Now, all of this could be over in a few days or weeks as people calm down and prices normalize, but it shows that with even a slight amount of increased buying pressure the physical network in the US can be completely tapped out.  The only thing that could remedy that would be much higher prices which might convince a few folks to begin parting with their stashed metals.
All said, a disconnect between the paper and physical markets is one of the signs I have been waiting for for a long time.  This might be it, but it's not severe enough for me to say "this is it!!" However, it is most decidedly a very interesting development.

I visited the local Bank of Nova Scotia branch (Scotiamocatta) on my lunch hour to do a small bullion purchase and see how things were going. The staff at the counter reported that they have been unbelievably busy with bullion sales of late, lots of people coming in wanting gold bars and other products, some of which they do not have and cannot fill the orders. This is quite startling as it is not the normal way things are in that branch. They cannot give lead time on delivery (none is ever kept on hand and has to be ordered in). The last time I bought it took about 5 weeks to actually receive it. Premiums paid were 1.20 per oz + a $6.00 flat processessing fee. I also have to pay exchange as the prices are all quoted in USD. At least I can take solace that the CAD is higher than it historically has been…It is really interesting to see how people on the street are reacting…that is going to be my real barometer - not what gets reported in the news.
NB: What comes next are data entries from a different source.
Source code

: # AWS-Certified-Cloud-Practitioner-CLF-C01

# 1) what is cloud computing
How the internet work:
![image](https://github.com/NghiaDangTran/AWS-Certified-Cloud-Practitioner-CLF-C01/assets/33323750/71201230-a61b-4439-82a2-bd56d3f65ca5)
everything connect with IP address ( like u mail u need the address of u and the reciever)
That was on silver bullion, so the premium would amount to about 5% by my calculation.

Today - local coin shop owner stated that he's never see it like this before (seem to remember comments like this at the local PDW shop over the past several months).  He's not selling "anything that doesn't come in the door first", and little is coming in.  Best estimate on delivery of existing orders is ~5 weeks, and he is not taking any new orders at this time.  He mentioned that some dealers are going ahead and buying from other dealers (bypassing the mints?) to cover their existing orders (as a way to limit exposure to possible volatility).   

My coin dealer happily sold me silver eagles on Monday for spot + $3/coin premium.  I had to wait two days.  Today he's had to raise his SAE premium to $6.50/coin and told one customer, "This is insane.  You might consider waiting until the premiums go back down."